[Plain-text document sources]
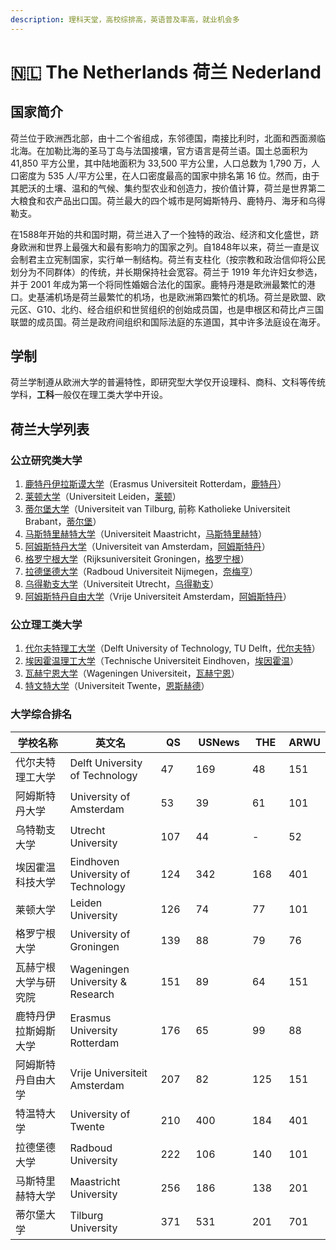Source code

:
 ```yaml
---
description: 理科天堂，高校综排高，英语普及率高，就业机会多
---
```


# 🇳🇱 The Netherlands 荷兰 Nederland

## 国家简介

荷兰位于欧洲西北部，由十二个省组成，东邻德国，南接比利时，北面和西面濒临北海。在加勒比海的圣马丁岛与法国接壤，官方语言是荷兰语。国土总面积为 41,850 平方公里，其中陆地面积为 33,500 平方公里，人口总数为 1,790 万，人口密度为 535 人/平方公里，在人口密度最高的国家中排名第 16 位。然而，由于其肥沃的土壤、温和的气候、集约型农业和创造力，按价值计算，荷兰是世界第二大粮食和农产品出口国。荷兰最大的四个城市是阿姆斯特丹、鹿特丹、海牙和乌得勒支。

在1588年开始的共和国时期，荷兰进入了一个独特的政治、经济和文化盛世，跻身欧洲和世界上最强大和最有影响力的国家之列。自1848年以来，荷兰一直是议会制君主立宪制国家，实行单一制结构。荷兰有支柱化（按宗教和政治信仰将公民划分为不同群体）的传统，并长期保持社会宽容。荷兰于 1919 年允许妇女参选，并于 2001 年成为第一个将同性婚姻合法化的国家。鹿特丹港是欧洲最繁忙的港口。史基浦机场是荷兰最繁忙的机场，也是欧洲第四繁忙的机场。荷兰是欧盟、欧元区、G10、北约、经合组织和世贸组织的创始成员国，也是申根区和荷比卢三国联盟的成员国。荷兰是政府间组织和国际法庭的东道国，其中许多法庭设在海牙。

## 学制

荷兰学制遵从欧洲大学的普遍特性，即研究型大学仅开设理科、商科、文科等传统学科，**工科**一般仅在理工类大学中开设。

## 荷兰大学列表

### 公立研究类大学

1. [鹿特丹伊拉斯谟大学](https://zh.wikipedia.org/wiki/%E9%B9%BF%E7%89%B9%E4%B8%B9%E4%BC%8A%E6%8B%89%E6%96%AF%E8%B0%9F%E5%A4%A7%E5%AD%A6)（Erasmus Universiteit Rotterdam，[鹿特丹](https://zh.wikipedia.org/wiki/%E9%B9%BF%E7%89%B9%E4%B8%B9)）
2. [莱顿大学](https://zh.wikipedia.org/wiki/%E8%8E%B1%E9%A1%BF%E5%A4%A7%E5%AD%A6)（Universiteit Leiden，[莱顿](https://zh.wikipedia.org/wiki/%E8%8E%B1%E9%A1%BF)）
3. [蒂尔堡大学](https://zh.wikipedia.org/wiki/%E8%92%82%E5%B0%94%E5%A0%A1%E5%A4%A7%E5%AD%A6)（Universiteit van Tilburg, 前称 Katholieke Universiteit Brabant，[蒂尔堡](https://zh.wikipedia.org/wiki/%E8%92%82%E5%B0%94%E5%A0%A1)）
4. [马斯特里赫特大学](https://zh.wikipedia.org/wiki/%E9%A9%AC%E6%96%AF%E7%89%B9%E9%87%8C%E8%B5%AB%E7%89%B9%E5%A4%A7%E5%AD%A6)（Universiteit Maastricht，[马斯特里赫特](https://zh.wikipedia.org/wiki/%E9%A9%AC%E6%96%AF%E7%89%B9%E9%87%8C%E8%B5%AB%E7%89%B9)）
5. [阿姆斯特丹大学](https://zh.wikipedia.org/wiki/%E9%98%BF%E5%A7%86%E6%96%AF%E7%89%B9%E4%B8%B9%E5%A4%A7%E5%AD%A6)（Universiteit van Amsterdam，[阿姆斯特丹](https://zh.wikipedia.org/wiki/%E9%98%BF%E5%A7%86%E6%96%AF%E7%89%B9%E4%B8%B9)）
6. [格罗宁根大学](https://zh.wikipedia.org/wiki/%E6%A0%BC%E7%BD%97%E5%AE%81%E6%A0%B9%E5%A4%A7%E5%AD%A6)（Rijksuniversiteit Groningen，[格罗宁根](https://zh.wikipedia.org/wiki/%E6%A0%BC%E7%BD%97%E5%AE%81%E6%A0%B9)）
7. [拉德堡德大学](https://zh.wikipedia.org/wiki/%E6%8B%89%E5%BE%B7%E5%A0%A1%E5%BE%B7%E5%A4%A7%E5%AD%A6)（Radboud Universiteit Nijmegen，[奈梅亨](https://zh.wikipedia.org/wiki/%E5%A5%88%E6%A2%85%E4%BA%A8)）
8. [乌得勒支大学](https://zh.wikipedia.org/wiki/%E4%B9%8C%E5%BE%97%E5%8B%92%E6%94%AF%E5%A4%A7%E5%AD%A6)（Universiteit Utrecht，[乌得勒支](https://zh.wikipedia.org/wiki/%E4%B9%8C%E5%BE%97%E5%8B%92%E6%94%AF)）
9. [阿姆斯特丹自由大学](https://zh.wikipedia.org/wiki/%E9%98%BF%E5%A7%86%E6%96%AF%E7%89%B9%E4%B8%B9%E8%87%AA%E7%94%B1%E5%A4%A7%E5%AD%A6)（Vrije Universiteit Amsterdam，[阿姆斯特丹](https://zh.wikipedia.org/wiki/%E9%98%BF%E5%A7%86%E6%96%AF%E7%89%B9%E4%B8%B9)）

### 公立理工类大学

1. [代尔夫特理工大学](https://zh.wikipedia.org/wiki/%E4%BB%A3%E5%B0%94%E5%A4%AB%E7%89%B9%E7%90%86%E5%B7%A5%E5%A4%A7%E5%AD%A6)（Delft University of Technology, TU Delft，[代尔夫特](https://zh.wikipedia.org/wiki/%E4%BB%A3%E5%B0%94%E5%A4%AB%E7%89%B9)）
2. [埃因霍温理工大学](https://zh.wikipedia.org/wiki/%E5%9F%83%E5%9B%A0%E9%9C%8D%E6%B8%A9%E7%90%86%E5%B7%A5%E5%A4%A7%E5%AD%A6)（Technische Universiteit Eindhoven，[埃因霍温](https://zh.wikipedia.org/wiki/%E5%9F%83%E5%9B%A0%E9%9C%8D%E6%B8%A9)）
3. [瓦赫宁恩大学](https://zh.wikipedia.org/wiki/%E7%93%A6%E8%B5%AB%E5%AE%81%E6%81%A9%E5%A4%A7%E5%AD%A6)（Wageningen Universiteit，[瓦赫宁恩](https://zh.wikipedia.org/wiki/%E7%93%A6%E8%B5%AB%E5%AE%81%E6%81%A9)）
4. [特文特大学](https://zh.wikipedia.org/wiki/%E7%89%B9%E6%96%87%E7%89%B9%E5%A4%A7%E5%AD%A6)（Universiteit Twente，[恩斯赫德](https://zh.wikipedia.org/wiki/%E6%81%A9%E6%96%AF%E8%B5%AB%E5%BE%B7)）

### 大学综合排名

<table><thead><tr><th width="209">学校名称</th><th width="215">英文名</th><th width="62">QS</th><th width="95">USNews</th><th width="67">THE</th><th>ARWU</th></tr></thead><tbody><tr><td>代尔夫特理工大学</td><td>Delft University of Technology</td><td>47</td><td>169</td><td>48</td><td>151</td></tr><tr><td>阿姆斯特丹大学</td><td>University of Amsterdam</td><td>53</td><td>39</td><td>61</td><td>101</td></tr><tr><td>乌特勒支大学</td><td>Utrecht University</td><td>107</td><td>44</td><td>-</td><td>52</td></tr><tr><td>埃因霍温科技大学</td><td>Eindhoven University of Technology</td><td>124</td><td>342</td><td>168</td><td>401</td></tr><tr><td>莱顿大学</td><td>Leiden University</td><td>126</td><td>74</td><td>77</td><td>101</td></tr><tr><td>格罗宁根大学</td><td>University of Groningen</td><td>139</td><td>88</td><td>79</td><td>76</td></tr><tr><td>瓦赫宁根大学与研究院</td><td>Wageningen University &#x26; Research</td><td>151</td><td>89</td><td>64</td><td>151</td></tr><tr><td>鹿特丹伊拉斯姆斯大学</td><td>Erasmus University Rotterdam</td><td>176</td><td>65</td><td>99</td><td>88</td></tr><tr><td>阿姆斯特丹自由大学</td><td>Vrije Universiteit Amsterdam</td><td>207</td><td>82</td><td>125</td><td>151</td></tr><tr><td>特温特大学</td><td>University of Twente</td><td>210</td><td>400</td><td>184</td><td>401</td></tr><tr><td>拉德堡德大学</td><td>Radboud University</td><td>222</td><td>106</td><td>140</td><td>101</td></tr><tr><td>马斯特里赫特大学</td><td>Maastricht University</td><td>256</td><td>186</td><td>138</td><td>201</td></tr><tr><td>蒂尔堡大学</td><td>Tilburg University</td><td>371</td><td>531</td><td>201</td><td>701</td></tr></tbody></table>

---

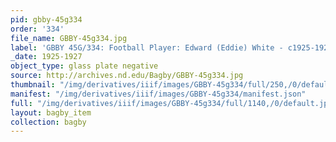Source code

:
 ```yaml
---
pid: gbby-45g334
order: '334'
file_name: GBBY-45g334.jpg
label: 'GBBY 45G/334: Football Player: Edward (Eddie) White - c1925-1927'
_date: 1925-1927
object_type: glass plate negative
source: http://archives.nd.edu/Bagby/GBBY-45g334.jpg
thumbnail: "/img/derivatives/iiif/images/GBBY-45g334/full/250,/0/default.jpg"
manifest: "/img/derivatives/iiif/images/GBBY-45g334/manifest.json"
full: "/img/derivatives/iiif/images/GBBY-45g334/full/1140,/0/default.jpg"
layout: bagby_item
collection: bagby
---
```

...

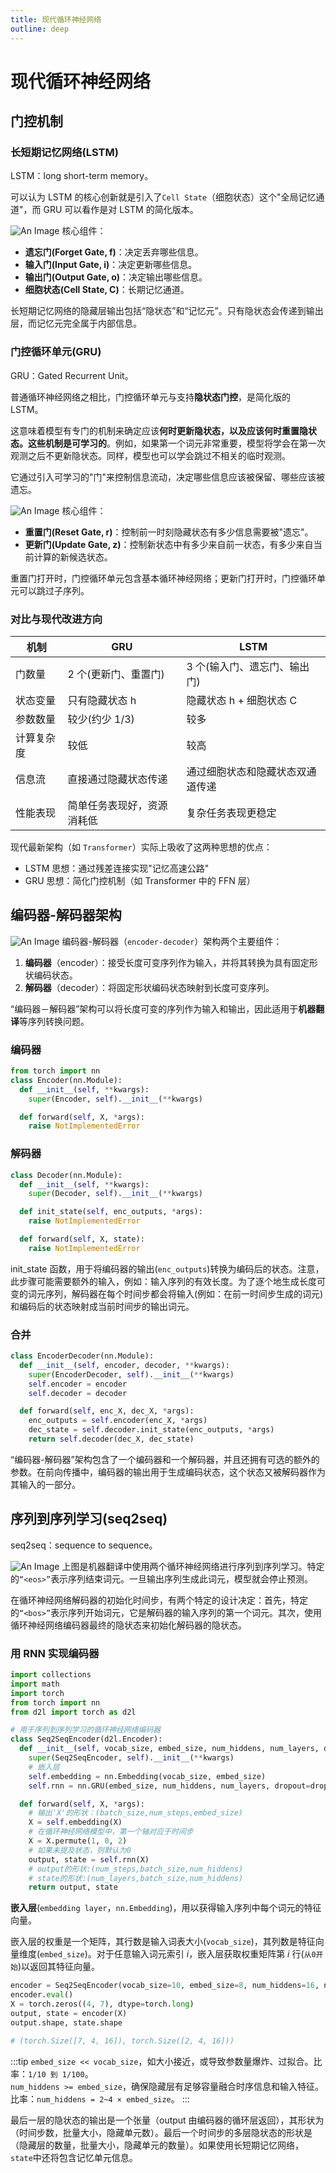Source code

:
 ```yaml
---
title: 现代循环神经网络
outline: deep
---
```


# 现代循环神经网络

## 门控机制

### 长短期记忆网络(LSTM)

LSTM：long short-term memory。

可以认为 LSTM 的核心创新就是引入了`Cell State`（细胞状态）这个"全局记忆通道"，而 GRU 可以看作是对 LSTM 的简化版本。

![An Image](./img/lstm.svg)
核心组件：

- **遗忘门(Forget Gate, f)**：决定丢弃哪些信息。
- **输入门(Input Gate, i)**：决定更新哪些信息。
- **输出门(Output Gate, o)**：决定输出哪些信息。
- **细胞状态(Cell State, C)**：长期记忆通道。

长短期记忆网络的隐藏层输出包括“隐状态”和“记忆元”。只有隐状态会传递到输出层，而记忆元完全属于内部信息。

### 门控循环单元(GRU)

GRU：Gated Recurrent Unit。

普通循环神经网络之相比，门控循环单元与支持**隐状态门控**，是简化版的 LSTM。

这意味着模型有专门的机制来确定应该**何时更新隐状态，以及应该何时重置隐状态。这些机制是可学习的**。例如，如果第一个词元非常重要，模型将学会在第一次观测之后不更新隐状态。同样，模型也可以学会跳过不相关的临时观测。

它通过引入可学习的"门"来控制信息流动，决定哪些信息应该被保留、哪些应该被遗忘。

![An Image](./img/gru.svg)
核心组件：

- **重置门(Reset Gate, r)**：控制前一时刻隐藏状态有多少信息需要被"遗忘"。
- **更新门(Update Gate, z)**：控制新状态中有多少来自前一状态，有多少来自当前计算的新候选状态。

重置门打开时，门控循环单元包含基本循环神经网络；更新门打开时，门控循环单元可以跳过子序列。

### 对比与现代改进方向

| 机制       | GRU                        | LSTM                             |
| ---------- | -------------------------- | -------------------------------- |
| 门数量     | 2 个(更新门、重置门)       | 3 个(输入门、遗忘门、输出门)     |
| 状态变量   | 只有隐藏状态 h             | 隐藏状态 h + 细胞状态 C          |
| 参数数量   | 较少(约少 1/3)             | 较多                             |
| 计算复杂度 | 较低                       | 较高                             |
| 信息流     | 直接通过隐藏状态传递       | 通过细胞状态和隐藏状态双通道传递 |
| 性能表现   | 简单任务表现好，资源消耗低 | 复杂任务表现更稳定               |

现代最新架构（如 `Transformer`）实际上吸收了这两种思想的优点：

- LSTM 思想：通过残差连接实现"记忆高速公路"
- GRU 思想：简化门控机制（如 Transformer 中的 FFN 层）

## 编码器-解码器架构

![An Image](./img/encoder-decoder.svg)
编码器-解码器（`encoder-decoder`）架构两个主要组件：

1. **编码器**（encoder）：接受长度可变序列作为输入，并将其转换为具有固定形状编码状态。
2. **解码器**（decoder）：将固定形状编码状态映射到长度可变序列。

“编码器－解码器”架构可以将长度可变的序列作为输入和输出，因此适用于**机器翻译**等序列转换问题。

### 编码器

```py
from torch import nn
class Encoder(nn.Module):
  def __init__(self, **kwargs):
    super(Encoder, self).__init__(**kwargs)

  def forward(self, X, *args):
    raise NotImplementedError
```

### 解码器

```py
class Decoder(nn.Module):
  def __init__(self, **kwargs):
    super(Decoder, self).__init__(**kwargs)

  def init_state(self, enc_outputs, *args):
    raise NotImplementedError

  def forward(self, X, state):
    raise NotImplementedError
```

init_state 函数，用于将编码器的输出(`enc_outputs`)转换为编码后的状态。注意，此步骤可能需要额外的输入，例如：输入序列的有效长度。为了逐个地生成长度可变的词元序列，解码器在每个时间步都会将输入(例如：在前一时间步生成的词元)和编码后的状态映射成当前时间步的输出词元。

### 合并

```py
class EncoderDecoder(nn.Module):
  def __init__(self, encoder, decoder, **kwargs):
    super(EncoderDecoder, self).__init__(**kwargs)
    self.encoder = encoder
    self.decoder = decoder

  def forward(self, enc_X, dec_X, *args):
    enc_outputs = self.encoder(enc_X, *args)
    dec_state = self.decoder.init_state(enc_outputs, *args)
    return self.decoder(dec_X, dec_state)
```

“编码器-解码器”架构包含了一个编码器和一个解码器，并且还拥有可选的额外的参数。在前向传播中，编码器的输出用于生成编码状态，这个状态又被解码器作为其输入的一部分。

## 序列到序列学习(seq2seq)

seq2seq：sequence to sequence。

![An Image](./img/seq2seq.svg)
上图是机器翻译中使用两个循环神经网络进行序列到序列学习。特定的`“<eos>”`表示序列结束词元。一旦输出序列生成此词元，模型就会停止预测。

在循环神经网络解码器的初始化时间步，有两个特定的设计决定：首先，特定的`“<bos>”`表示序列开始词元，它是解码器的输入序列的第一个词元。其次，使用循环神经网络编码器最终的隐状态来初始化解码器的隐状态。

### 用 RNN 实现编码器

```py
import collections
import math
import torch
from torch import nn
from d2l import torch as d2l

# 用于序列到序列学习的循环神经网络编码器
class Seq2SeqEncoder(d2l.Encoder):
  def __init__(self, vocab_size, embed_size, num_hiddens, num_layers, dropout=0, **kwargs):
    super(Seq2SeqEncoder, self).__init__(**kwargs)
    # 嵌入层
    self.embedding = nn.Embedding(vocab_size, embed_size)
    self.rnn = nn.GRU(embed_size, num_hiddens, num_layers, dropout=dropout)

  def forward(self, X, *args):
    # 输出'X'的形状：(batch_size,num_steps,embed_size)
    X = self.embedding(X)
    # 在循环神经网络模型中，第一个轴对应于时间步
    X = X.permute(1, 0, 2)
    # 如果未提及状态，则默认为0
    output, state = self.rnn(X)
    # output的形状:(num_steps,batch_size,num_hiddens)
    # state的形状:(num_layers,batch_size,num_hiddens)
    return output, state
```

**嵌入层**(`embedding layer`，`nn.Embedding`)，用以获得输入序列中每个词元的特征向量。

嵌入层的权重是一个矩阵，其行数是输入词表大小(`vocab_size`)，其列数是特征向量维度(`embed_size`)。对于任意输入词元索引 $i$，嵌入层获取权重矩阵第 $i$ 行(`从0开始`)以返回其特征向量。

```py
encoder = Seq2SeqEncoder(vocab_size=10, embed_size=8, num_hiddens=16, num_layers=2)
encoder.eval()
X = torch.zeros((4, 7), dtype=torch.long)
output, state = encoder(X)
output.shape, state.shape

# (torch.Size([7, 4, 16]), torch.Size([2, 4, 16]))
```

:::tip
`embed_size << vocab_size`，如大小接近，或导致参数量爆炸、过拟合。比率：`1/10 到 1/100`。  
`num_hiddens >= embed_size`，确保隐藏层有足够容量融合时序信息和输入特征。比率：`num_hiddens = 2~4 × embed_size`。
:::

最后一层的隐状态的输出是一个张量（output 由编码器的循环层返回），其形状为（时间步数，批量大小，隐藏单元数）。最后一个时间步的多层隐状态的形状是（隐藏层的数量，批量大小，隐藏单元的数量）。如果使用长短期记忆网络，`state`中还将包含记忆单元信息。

Task to carry out :: Every line of the records containing the word "iiif" must appear in the answer.

Your response ::
thumbnail: "/img/derivatives/iiif/images/GBBY-45g334/full/250,/0/default.jpg"
manifest: "/img/derivatives/iiif/images/GBBY-45g334/manifest.json"
full: "/img/derivatives/iiif/images/GBBY-45g334/full/1140,/0/default.jpg"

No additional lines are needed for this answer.